Anyhow....... back to the pictures. My mom and I were standing over the crib staring at Ella and it just dawned on me how huge she is getting!!! She was 5lbs 10ozs when she was born and now weighs over 19lbs. All the books I've read lead me to believe that because she has DS that she would be tiny, HA HA HA!!!! In fact at her 6 month check up when her height/weight/head circumference were plotted on the Down syndrome growth chart her height was in the 75th percentile, (which Chris, Hunter and I are not tall people at all so we figured she was doomed), her head circumference was in the 95th percentile (gotta love my big headed babies!!!) and her weight was completely off the chart, not 99th percentile OFF the chart!!! Wow, if only being chubby stayed cute through adulthood : ) So staring at this huge baby in her crib I remembered DustyDavidBaldyJack and figured I would get a comparison pic and there they are. What a difference!!!




Thursday, May 3, 2007

Blue Bells











Here are some pics of my lovely Ella in the Blue Bells, the wild flower here in Texas. I figured since she was born here and we are definitely not staying here that I had better go ahead and take them. She was really funny, it's amazing I actually got any pictures. Ella was obsessed with putting the flowers in her mouth, I can't count how many times I fished petals out of there. It was so cute though!!!

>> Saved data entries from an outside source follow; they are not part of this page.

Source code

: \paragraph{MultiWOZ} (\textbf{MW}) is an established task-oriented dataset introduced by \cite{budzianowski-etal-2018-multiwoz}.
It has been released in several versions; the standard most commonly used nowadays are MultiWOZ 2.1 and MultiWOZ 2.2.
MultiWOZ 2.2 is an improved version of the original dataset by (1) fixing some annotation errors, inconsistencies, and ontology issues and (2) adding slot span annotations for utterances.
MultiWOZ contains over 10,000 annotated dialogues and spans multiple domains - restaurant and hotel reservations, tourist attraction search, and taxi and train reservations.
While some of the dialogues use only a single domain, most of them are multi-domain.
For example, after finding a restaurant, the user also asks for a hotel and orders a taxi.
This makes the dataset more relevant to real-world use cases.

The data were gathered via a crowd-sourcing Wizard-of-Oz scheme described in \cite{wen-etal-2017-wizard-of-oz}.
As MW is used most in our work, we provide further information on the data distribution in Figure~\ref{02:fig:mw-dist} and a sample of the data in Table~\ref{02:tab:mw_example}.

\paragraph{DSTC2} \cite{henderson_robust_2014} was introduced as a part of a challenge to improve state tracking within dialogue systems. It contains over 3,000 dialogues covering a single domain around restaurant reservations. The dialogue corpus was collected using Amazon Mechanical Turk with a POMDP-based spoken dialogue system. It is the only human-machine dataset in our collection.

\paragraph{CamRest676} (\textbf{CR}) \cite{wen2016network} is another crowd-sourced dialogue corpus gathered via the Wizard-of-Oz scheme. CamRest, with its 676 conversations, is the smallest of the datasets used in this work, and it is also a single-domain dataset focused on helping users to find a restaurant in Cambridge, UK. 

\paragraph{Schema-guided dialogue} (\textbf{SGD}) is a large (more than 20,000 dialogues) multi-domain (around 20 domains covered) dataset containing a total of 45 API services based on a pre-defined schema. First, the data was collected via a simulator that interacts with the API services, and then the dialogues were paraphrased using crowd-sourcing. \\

It's been a tough week and a half for me, I had a tummy tuck (thanks to the Air Force!!!) last Tuesday so have been layed up! The pain wasn't too unbearable, the hardest part has been not being able to pick up my baby. My mom came down from Alaska to help, thank God, so Ella is nice and spoiled now : ) It has been nine days since my surgery so I have been holding Ella but still not lifting her. Holding Ella is not a very easy thing to do. The child likes to move, A LOT!!! Which, is a good thing don't get me wrong but when you are in pain not so much fun.

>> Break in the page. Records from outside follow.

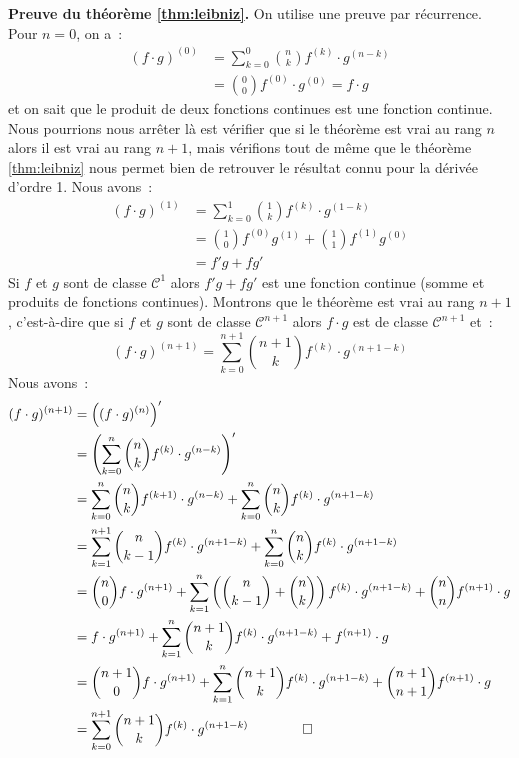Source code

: \documentclass[10pt,notheorems]{beamer}
\theoremstyle{plain}
\theoremstyle{definition} %
\begin{document}
\begin{notes}

  \textbf{Preuve du théorème \hyperlink{slide_derivees_ordre_n_4}{\ref{thm:leibniz}}.} On utilise une preuve par récurrence. Pour $n=0$, on a~:
  \[
    \begin{split}
      (f\cdot g)^{(0)} &= \sum_{k=0}^0 \binom{n}{k}f^{(k)}\cdot g^{(n-k)}\\
      &= \binom{0}{0}f^{(0)}\cdot g^{(0)} = f \cdot g
    \end{split}
  \]
  et on sait que le produit de deux fonctions continues est une fonction continue. Nous pourrions nous arrêter là est vérifier que si le théorème est vrai au rang $n$ alors il est vrai au rang $n+1$, mais vérifions tout de même que le théorème \hyperlink{slide_derivees_ordre_n_4}{\ref{thm:leibniz}} nous permet bien de retrouver le résultat connu pour la dérivée d'ordre 1. Nous avons~:
  \[
    \begin{split}
      (f\cdot g)^{(1)} &= \sum_{k=0}^1 \binom{1}{k}f^{(k)}\cdot g^{(1-k)}\\
      &= \binom{1}{0}f^{(0)}g^{(1)}+\binom{1}{1}f^{(1)}g^{(0)}\\
      &= f'g+fg'
    \end{split}
  \]
  Si $f$ et $g$ sont de classe $\mathcal C^1$ alors $f'g+fg'$ est une fonction continue (somme et produits de fonctions continues). Montrons que le théorème est vrai au rang $n+1$, c'est-à-dire que si $f$ et $g$ sont de classe $\mathcal C^{n+1}$ alors $f\cdot g$ est de classe $\mathcal C^{n+1}$ et~:
  \[
    (f\cdot g)^{(n+1)} = \sum_{k=0}^{n+1} \binom{n+1}{k}f^{(k)}\cdot g^{(n+1-k)}
  \]
  Nous avons~:
  \[
    \begin{split}
      (f\cdot g)^{(n+1)} &= \left((f\cdot g)^{(n)}\right)'\\
      &= \left(\sum_{k=0}^{n} \binom{n}{k}f^{(k)}\cdot g^{(n-k)}\right)'\\
      &= \sum_{k=0}^{n} \binom{n}{k}f^{(k+1)}\cdot g^{(n-k)}+ \sum_{k=0}^{n}\binom{n}{k}f^{(k)}\cdot g^{(n+1-k)}\\
      &= \sum_{k=1}^{n+1} \binom{n}{k-1}f^{(k)}\cdot g^{(n+1-k)}+ \sum_{k=0}^{n}\binom{n}{k}f^{(k)}\cdot g^{(n+1-k)}\\
      &= \binom{n}{0}f\cdot g^{(n+1)} + \sum_{k=1}^n\left(\binom{n}{k-1}+\binom{n}{k}\right)f^{(k)}\cdot g^{(n+1-k)} + \binom{n}{n}f^{(n+1)}\cdot g\\
      &= f\cdot g^{(n+1)} + \sum_{k=1}^n\binom{n+1}{k}f^{(k)}\cdot g^{(n+1-k)} + f^{(n+1)}\cdot g\\
      &= \binom{n+1}{0}f\cdot g^{(n+1)} + \sum_{k=1}^n\binom{n+1}{k}f^{(k)}\cdot g^{(n+1-k)} + \binom{n+1}{n+1}f^{(n+1)}\cdot g\\
      &= \sum_{k=0}^{n+1}\binom{n+1}{k}f^{(k)}\cdot g^{(n+1-k)}\quad\quad \qed
    \end{split}
  \]

\end{notes}
\end{document}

Ella's therapists through ECI (Early Childhood Intervention) have been working with Ella to sit up on her own. Not happening. She has decided that she does not like to sit, at all. She only wants to stand. She will not sit in her Bumboo chair anymore, she just lifts her hips in the air and tries to stand up. We have tried everything to distract her, the only thing that works is her brother. Of course trying to get Hunter to cooperate and sit still in front of her when we want him to is equally as hard. So who knows when she will sit on her own???
I can't believe that Ella is eight months old now, wow how our lives have changed. She is just so wonderful. Anyhow, back to resting. (mom leaves in 4 days so have to rest while I can!!!)